Correction: I meant "translate to an inline preempt_disable" which would then
not change anything for !PREEMPT_RT.
diff mbox series

Patch

diff --git a/mm/slub.c b/mm/slub.c
index 06f30c9ad361..c5f4f9282496 100644
--- a/mm/slub.c
+++ b/mm/slub.c
@@ -2631,7 +2631,7 @@  static inline void *get_freelist(struct kmem_cache *s, struct page *page)
  * we need to allocate a new slab. This is the slowest path since it involves
  * a call to the page allocator and the setup of a new slab.
  *
- * Version of __slab_alloc to use when we know that interrupts are
+ * Version of __slab_alloc to use when we know that preemption is
  * already disabled (which is the case for bulk allocation).
  */
 static void *___slab_alloc(struct kmem_cache *s, gfp_t gfpflags, int node,
@@ -2639,9 +2639,11 @@  static void *___slab_alloc(struct kmem_cache *s, gfp_t gfpflags, int node,
 {
 	void *freelist;
 	struct page *page;
+	unsigned long flags;
 
 	stat(s, ALLOC_SLOWPATH);
 
+	local_irq_save(flags);
 	page = c->page;
 	if (!page) {
 		/*
@@ -2704,6 +2706,7 @@  static void *___slab_alloc(struct kmem_cache *s, gfp_t gfpflags, int node,
 	VM_BUG_ON(!c->page->frozen);
 	c->freelist = get_freepointer(s, freelist);
 	c->tid = next_tid(c->tid);
+	local_irq_restore(flags);
 	return freelist;
 
 new_slab:
@@ -2721,14 +2724,17 @@  static void *___slab_alloc(struct kmem_cache *s, gfp_t gfpflags, int node,
 		goto check_new_page;
 	}
 
+	migrate_enable();
 	page = new_slab(s, gfpflags, node);
+	migrate_disable();
+	c = this_cpu_ptr(s->cpu_slab);
 
 	if (unlikely(!page)) {
+		local_irq_restore(flags);
 		slab_out_of_memory(s, gfpflags, node);
 		return NULL;
 	}
 
-	c = raw_cpu_ptr(s->cpu_slab);
 	if (c->page)
 		flush_slab(s, c);
 
@@ -2768,6 +2774,7 @@  static void *___slab_alloc(struct kmem_cache *s, gfp_t gfpflags, int node,
 return_single:
 
 	deactivate_slab(s, page, get_freepointer(s, freelist), c);
+	local_irq_restore(flags);
 	return freelist;
 }
 
@@ -2779,20 +2786,19 @@  static void *__slab_alloc(struct kmem_cache *s, gfp_t gfpflags, int node,
 			  unsigned long addr, struct kmem_cache_cpu *c)
 {
 	void *p;
-	unsigned long flags;
 
-	local_irq_save(flags);
+	migrate_disable();
 #ifdef CONFIG_PREEMPTION
 	/*
 	 * We may have been preempted and rescheduled on a different
-	 * cpu before disabling interrupts.
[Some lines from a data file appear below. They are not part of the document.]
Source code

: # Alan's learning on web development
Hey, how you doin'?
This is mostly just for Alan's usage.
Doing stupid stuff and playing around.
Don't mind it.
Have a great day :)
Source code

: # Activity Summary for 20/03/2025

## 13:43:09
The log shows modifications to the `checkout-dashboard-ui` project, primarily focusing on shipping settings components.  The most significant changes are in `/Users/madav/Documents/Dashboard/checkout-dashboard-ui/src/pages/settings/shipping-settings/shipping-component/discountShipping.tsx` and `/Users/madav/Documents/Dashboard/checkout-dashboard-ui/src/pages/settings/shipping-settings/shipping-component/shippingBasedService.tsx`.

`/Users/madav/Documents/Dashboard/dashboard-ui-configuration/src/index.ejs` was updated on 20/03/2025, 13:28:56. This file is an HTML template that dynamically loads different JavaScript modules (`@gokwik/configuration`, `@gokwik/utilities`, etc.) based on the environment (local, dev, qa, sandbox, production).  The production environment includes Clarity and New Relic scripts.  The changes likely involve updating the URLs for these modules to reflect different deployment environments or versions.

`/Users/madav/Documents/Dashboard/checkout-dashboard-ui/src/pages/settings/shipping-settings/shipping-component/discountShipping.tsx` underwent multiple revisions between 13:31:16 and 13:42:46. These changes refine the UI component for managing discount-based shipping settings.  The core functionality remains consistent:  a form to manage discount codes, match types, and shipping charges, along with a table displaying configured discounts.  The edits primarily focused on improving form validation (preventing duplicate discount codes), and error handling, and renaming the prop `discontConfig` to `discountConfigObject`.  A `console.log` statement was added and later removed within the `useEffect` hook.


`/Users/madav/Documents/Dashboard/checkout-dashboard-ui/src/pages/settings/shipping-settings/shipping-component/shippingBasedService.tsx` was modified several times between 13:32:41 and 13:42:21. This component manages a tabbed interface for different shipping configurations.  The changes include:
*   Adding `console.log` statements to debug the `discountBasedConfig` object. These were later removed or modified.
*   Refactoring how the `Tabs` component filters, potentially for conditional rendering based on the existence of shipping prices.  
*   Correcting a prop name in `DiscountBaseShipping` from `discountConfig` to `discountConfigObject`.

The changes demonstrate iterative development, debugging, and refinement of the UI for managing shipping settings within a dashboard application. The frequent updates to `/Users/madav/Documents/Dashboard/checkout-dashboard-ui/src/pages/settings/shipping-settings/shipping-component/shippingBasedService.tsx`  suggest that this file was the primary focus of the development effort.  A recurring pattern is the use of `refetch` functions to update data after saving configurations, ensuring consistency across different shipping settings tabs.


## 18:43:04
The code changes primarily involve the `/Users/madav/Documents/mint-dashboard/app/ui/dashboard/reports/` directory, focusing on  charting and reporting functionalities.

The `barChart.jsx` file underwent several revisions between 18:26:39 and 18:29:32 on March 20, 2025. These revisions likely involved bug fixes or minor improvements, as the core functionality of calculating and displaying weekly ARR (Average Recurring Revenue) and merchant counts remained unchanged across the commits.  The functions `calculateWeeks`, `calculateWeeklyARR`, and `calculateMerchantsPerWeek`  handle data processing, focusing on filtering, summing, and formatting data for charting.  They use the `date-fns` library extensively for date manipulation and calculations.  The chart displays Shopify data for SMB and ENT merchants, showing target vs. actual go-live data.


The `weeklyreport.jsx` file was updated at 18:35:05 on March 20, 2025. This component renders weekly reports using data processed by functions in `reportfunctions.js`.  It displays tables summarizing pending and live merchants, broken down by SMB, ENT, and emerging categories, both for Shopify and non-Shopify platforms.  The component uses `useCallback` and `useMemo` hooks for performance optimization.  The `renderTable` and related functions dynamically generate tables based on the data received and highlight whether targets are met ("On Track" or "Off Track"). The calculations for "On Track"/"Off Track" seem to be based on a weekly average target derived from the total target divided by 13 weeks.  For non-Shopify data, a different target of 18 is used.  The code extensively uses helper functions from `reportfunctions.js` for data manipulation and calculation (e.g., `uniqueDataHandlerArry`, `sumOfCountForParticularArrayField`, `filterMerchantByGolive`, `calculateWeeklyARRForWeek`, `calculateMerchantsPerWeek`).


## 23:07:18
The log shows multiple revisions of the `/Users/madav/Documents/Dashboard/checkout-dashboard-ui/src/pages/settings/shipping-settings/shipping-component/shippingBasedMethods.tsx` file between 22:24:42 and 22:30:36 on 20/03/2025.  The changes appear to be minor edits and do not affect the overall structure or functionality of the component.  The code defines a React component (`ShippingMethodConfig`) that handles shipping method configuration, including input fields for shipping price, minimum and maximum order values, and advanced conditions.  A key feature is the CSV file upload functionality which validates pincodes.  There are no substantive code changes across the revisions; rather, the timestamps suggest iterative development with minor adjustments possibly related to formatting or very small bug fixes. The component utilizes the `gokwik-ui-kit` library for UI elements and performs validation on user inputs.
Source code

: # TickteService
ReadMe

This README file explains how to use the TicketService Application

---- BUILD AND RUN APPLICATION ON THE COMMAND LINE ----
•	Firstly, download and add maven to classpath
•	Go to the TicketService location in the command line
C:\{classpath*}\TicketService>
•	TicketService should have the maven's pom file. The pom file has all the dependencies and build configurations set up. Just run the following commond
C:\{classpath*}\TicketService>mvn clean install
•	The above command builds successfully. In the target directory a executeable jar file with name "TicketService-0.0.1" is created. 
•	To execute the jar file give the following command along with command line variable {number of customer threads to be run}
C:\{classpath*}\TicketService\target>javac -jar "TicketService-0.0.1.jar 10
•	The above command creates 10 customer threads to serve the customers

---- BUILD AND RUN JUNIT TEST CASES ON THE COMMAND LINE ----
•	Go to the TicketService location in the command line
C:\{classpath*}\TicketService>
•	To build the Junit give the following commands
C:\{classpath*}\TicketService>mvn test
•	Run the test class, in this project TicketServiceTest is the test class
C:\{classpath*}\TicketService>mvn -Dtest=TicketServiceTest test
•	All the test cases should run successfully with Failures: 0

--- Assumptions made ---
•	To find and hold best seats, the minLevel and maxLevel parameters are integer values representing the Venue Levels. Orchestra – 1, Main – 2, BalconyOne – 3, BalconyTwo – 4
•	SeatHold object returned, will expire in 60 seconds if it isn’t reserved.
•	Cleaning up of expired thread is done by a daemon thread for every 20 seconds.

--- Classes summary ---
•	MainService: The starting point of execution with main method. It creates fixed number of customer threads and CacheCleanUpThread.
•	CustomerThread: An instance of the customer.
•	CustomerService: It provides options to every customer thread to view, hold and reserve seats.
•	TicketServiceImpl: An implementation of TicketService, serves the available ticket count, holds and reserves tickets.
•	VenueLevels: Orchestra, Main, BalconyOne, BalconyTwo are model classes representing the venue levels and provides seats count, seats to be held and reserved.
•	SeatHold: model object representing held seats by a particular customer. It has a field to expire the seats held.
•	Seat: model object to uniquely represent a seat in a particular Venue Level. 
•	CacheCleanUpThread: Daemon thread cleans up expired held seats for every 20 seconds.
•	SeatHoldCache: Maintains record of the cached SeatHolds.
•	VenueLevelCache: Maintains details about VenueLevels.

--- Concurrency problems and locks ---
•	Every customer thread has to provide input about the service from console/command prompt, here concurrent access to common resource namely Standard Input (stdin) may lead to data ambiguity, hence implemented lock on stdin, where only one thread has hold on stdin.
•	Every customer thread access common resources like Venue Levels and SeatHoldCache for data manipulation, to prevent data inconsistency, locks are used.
Need to reload cpu area
+	 * cpu before disabling preemption. Need to reload cpu area
 	 * pointer.
 	 */
 	c = this_cpu_ptr(s->cpu_slab);
 #endif
 
 	p = ___slab_alloc(s, gfpflags, node, addr, c);
-	local_irq_restore(flags);
+	migrate_enable();
 	return p;
 }
 
@@ -3312,8 +3318,9 @@  int kmem_cache_alloc_bulk(struct kmem_cache *s, gfp_t flags, size_t size,
 	 * IRQs, which protects against PREEMPT and interrupts
 	 * handlers invoking normal fastpath.
 	 */
-	local_irq_disable();
+	migrate_disable();
 	c = this_cpu_ptr(s->cpu_slab);
+	local_irq_disable();
 
 	for (i = 0; i < size; i++) {
 		void *object = kfence_alloc(s, s->object_size, flags);
@@ -3334,6 +3341,8 @@  int kmem_cache_alloc_bulk(struct kmem_cache *s, gfp_t flags, size_t size,
 			 */
 			c->tid = next_tid(c->tid);
 
+			local_irq_enable();
+
 			/*
 			 * Invoking slow path likely have side-effect
 			 * of re-populating per CPU c->freelist
@@ -3346,6 +3355,8 @@  int kmem_cache_alloc_bulk(struct kmem_cache *s, gfp_t flags, size_t size,
 			c = this_cpu_ptr(s->cpu_slab);
 			maybe_wipe_obj_freeptr(s, p[i]);
 
+			local_irq_disable();
+
 			continue; /* goto for-loop */
 		}
 		c->freelist = get_freepointer(s, object);
@@ -3354,6 +3365,7 @@  int kmem_cache_alloc_bulk(struct kmem_cache *s, gfp_t flags, size_t size,
 	}
 	c->tid = next_tid(c->tid);
 	local_irq_enable();
+	migrate_enable();
 
 	/*
 	 * memcg and kmem_cache debug support and memory initialization.